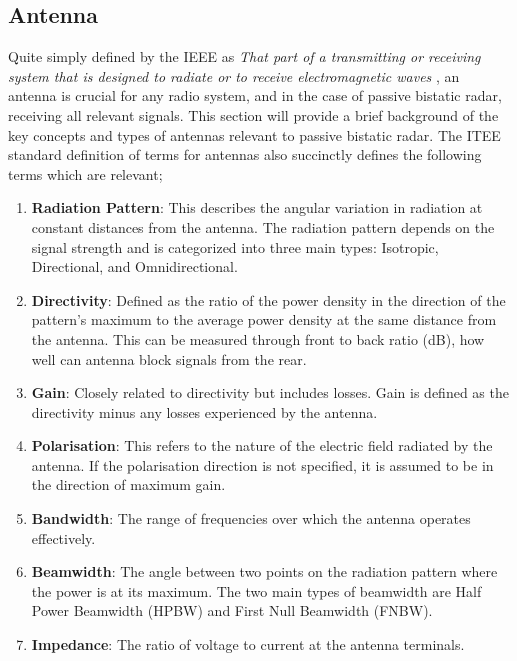 \subsection{Antenna \label{sec: antennaBackground}}
Quite simply defined by the IEEE as \textit{That part of a transmitting or receiving system that is designed to radiate or to receive electromagnetic waves} \cite{AntennaIEEE}, an antenna is crucial for any radio system, and in the case of passive bistatic radar, receiving all relevant signals. This section will provide a brief background of the key concepts and types of antennas relevant to passive bistatic radar. The ITEE standard definition of terms for antennas \cite{AntennaIEEE} also succinctly defines the following terms which are relevant;
\begin{enumerate}
    \item \textbf{Radiation Pattern}: This describes the angular variation in radiation at constant distances from the antenna. The radiation pattern depends on the signal strength and is categorized into three main types: Isotropic, Directional, and Omnidirectional.
    
    \item \textbf{Directivity}: Defined as the ratio of the power density in the direction of the pattern's maximum to the average power density at the same distance from the antenna. This can be measured through front to back ratio (dB), how well can antenna block signals from the rear.
    
    \item \textbf{Gain}: Closely related to directivity but includes losses. Gain is defined as the directivity minus any losses experienced by the antenna.
    
    \item \textbf{Polarisation}: This refers to the nature of the electric field radiated by the antenna. If the polarisation direction is not specified, it is assumed to be in the direction of maximum gain.
    
    \item \textbf{Bandwidth}: The range of frequencies over which the antenna operates effectively.
    
    \item \textbf{Beamwidth}: The angle between two points on the radiation pattern where the power is at its maximum. The two main types of beamwidth are Half Power Beamwidth (HPBW) and First Null Beamwidth (FNBW).
    
    \item \textbf{Impedance}: The ratio of voltage to current at the antenna terminals.
\end{enumerate}


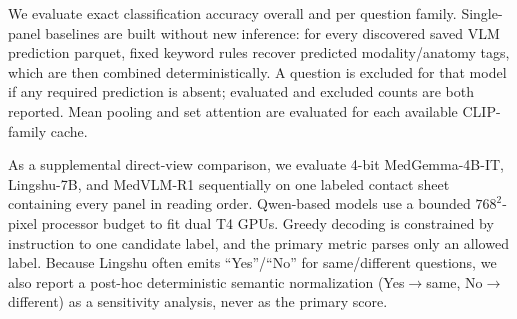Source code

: \documentclass{article}
\begin{document}

We evaluate exact classification accuracy overall and per question family. Single-panel baselines are built without new inference: for every discovered saved VLM prediction parquet, fixed keyword rules recover predicted modality/anatomy tags, which are then combined deterministically. A question is excluded for that model if any required prediction is absent; evaluated and excluded counts are both reported. Mean pooling and set attention are evaluated for each available CLIP-family cache.

As a supplemental direct-view comparison, we evaluate 4-bit MedGemma-4B-IT, Lingshu-7B, and MedVLM-R1 sequentially on one labeled contact sheet containing every panel in reading order. Qwen-based models use a bounded $768^2$-pixel processor budget to fit dual T4 GPUs. Greedy decoding is constrained by instruction to one candidate label, and the primary metric parses only an allowed label. Because Lingshu often emits ``Yes''/``No'' for same/different questions, we also report a post-hoc deterministic semantic normalization (Yes$\rightarrow$same, No$\rightarrow$different) as a sensitivity analysis, never as the primary score.
\end{document}
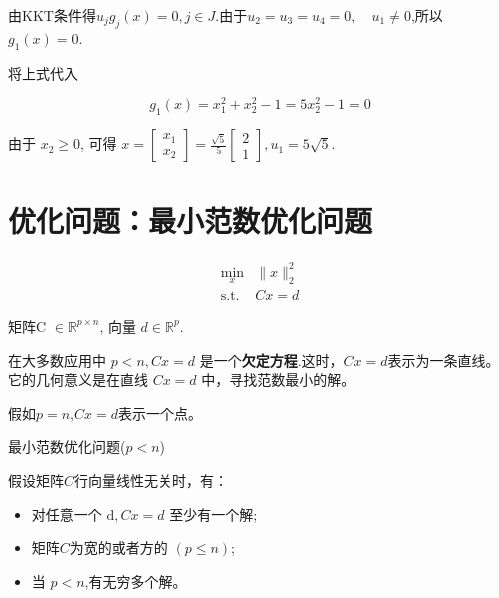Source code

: 由KKT条件得$ u_{j} g_{j}(x)=0, j \in J $.由于$ u_{2}=u_{3}=u_{4}=0, \quad u_{1} \neq 0 $,所以$g_1(x) = 0$.


将上式代入

\begin{equation}g_{1}(x)=x_{1}^{2}+x_{2}^{2}-1=5 x_{2}^{2}-1=0\end{equation}


由于 $ x_{2} \geq 0 $, 可得 $x = \left[\begin{array}{l}x_{1} \\ x_{2}\end{array}\right]=\frac{\sqrt{5}}{5}\left[\begin{array}{l}2 \\ 1\end{array}\right], u_{1}=5 \sqrt{5} $.

\section{优化问题：最小范数优化问题}

\begin{problem}

\begin{equation}\begin{aligned}
    \min _{x} &\|x\|_{2}^{2}\\
   \text{s.t.} &C x=d 
\end{aligned}\end{equation}

矩阵C $ \in \mathbb{R}^{p \times n} $, 向量 $ d \in \mathbb{R}^{p} $.
\end{problem}


在大多数应用中 $ p<n,  C x=d $ 是一个\textbf{欠定方程}.这时，$C x=d$表示为一条直线。它的几何意义是在直线 $ C x=d $ 中，寻找范数最小的解。

假如$p = n$,$C x=d$表示一个点。

\begin{FigureCenter}{最小范数优化问题($p < n$)}
    
\end{FigureCenter}



假设矩阵$C$行向量线性无关时，有：
\begin{itemize}
    \item 对任意一个 $ \mathrm{d}, C x=d $ 至少有一个解;
    \item 矩阵$C$为宽的或者方的 $ (p \leq n) $;
    \item 当 $ p<n $,有无穷多个解。
\end{itemize}

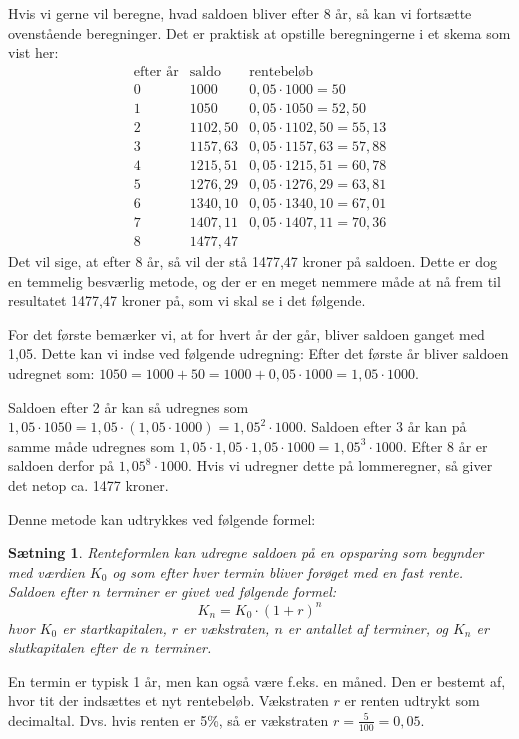 \documentclass[12pt,oneside,a4paper]{article}
\newtheorem{thm}{Sætning}[section]
\begin{document}
Hvis vi gerne vil beregne, hvad saldoen bliver efter 8 år, så kan vi fortsætte
ovenstående beregninger. Det er praktisk at opstille beregningerne i et skema
som vist her:
$$
\begin{array}{r|c|l}
    \mbox{efter år} & \mbox{saldo} & \mbox{rentebeløb} \\
    \hline
0 & 1000 & 0,05\cdot 1000 = 50 \\
    \hline
1 & 1050 & 0,05\cdot 1050 = 52,50 \\
    \hline
2 & 1102,50 & 0,05\cdot 1102,50 = 55,13 \\
    \hline
3 & 1157,63 & 0,05\cdot 1157,63 = 57,88 \\
    \hline
4 & 1215,51 & 0,05\cdot 1215,51 = 60,78 \\
    \hline
5 & 1276,29 & 0,05\cdot 1276,29 = 63,81 \\
    \hline
6 & 1340,10 & 0,05\cdot 1340,10 = 67,01 \\
    \hline
7 & 1407,11 & 0,05\cdot 1407,11 = 70,36 \\
    \hline
8 & 1477,47 & 
\end{array}
$$
Det vil sige, at efter 8 år, så vil der stå 1477,47 kroner på saldoen.  Dette
er dog en temmelig besværlig metode, og der er en meget nemmere måde at nå frem
til resultatet 1477,47 kroner på, som vi skal se i det følgende.

For det første bemærker vi, at for hvert år der går, bliver saldoen ganget med
1,05. Dette kan vi indse ved følgende udregning: Efter det første år bliver
saldoen udregnet som: $1050 = 1000 + 50 = 1000 + 0,05\cdot 1000 = 1,05 \cdot
1000$.

Saldoen efter 2 år kan så udregnes som $1,05\cdot 1050 = 1,05 \cdot (1,05 \cdot
1000) = 1,05^2 \cdot 1000$. Saldoen efter 3 år kan på samme måde udregnes som
$1,05\cdot1,05\cdot1,05\cdot 1000 = 1,05^3 \cdot 1000$. Efter 8 år er saldoen
derfor på $1,05^8\cdot 1000$. Hvis vi udregner dette på lommeregner, så giver
det netop ca. 1477 kroner.

Denne metode kan udtrykkes ved følgende formel:
\begin{thm}
    {\em Renteformlen} kan udregne saldoen på en opsparing som begynder med
    værdien $K_0$ og som efter hver {\em termin} bliver forøget med en fast
    rente. Saldoen efter $n$ terminer er givet ved følgende formel:
    $$
    K_n = K_0 \cdot (1+r)^n
    $$
    hvor $K_0$ er {\em startkapitalen}, $r$ er {\em vækstraten}, $n$ er antallet af
    terminer, og $K_n$ er {\em slutkapitalen} efter de $n$ terminer.
\end{thm}
En termin er typisk 1 år, men kan også være f.eks. en måned. Den er bestemt af,
hvor tit der indsættes et nyt rentebeløb. Vækstraten $r$ er renten udtrykt som
decimaltal. Dvs. hvis renten er 5\%, så er vækstraten $r=\frac{5}{100}=0,05$.
\end{document}
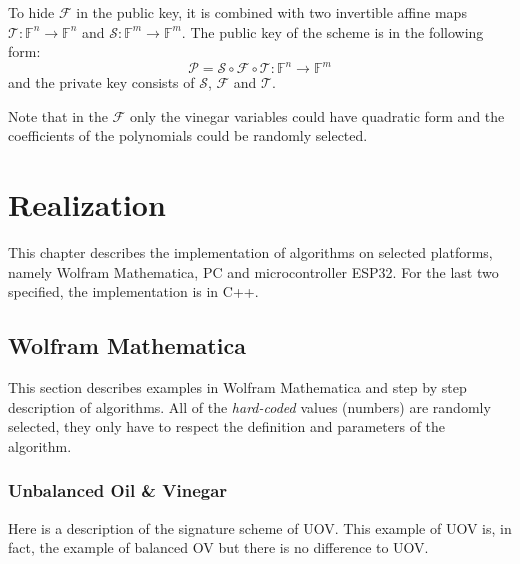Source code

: \documentclass[thesis=M,english]{FITthesis}[2019/12/23]
\begin{document}
\bigskip
\noindent
To hide $\mathcal{F}$ in the public key, it is combined with two invertible affine maps $\mathcal{T}: \mathbb{F}^n \rightarrow \mathbb{F}^n$ and $\mathcal{S}: \mathbb{F}^m \rightarrow \mathbb{F}^m$. The public key of the scheme is in the following form:
\[
\mathcal{P} = \mathcal{S} \circ \mathcal{F} \circ \mathcal{T} : \mathbb{F}^n \rightarrow \mathbb{F}^m
\]
and the private key consists of $\mathcal{S}$, $\mathcal{F}$ and $\mathcal{T}$.

\bigskip
\noindent
Note that in the $\mathcal{F}$ only the vinegar variables could have quadratic form and the coefficients of the polynomials could be randomly selected.

\chapter{Realization}
This chapter describes the implementation of algorithms on selected platforms, namely Wolfram Mathematica, PC and microcontroller ESP32. For the last two specified, the implementation is in C++.

\section{Wolfram Mathematica}
This section describes examples in Wolfram Mathematica and step by step description of algorithms. All of the \textit{hard-coded} values (numbers) are randomly selected, they only have to respect the definition and parameters of the algorithm.

\subsection{Unbalanced Oil \& Vinegar}
Here is a description of the signature scheme of UOV. This example of UOV is, in fact, the example of balanced OV but there is no difference to UOV.
\end{document}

• [Task requirements]: The entries above hold a line with "For det første" and a later line with "år er saldoen". Write out exactly those lines and all lines between, nothing more.

• [Exercise output]:
For det første bemærker vi, at for hvert år der går, bliver saldoen ganget med
1,05. Dette kan vi indse ved følgende udregning: Efter det første år bliver
saldoen udregnet som: $1050 = 1000 + 50 = 1000 + 0,05\cdot 1000 = 1,05 \cdot
1000$.

Saldoen efter 2 år kan så udregnes som $1,05\cdot 1050 = 1,05 \cdot (1,05 \cdot
1000) = 1,05^2 \cdot 1000$. Saldoen efter 3 år kan på samme måde udregnes som
$1,05\cdot1,05\cdot1,05\cdot 1000 = 1,05^3 \cdot 1000$. Efter 8 år er saldoen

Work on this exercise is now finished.